* [DESCRIPTION OF THE TASK] Looking at the entries underneath, work out how many lines contain "criteria". Write only that number.

Segment Start: DATA IN THIS EXERCISE

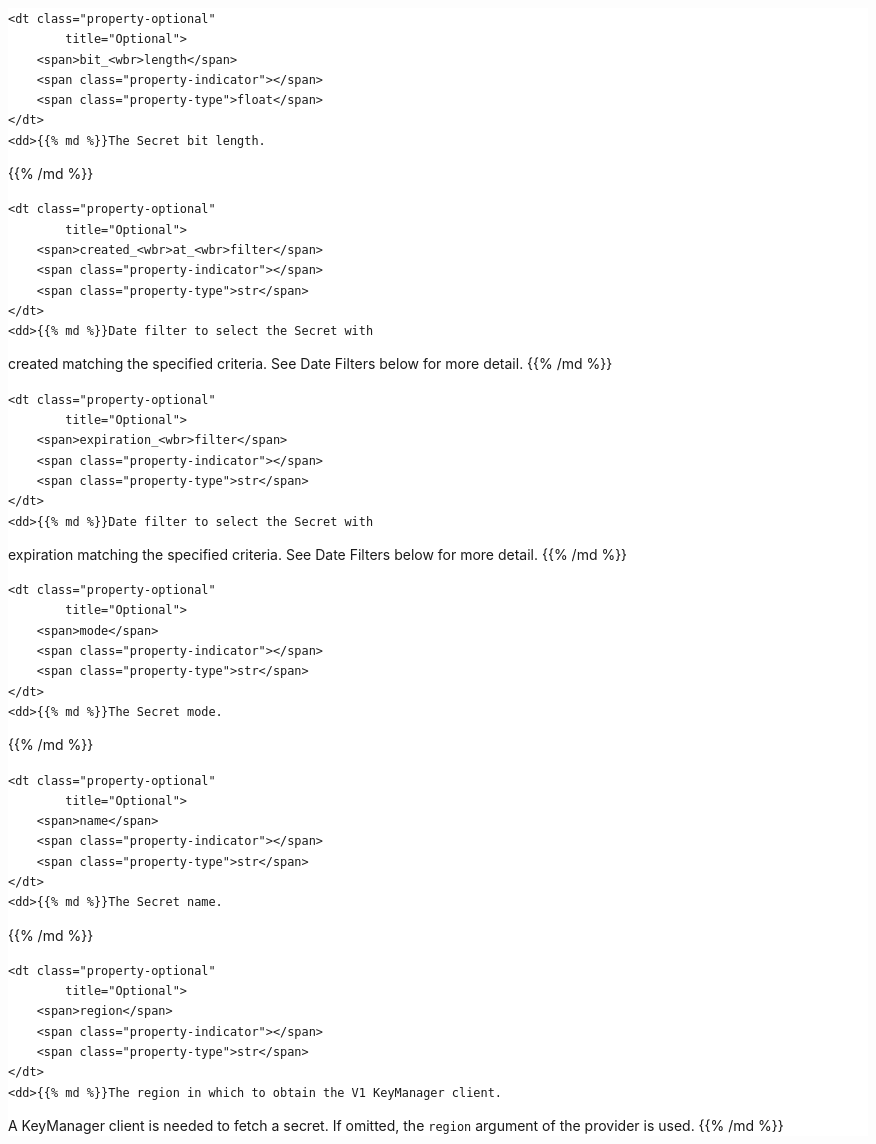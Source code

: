     <dt class="property-optional"
            title="Optional">
        <span>bit_<wbr>length</span>
        <span class="property-indicator"></span>
        <span class="property-type">float</span>
    </dt>
    <dd>{{% md %}}The Secret bit length.
{{% /md %}}</dd>

    <dt class="property-optional"
            title="Optional">
        <span>created_<wbr>at_<wbr>filter</span>
        <span class="property-indicator"></span>
        <span class="property-type">str</span>
    </dt>
    <dd>{{% md %}}Date filter to select the Secret with
created matching the specified criteria. See Date Filters below for more
detail.
{{% /md %}}</dd>

    <dt class="property-optional"
            title="Optional">
        <span>expiration_<wbr>filter</span>
        <span class="property-indicator"></span>
        <span class="property-type">str</span>
    </dt>
    <dd>{{% md %}}Date filter to select the Secret with
expiration matching the specified criteria. See Date Filters below for more
detail.
{{% /md %}}</dd>

    <dt class="property-optional"
            title="Optional">
        <span>mode</span>
        <span class="property-indicator"></span>
        <span class="property-type">str</span>
    </dt>
    <dd>{{% md %}}The Secret mode.
{{% /md %}}</dd>

    <dt class="property-optional"
            title="Optional">
        <span>name</span>
        <span class="property-indicator"></span>
        <span class="property-type">str</span>
    </dt>
    <dd>{{% md %}}The Secret name.
{{% /md %}}</dd>

    <dt class="property-optional"
            title="Optional">
        <span>region</span>
        <span class="property-indicator"></span>
        <span class="property-type">str</span>
    </dt>
    <dd>{{% md %}}The region in which to obtain the V1 KeyManager client.
A KeyManager client is needed to fetch a secret. If omitted, the `region`
argument of the provider is used.
{{% /md %}}</dd>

Segment End: DATA IN THIS EXERCISE

* [REPLY] 2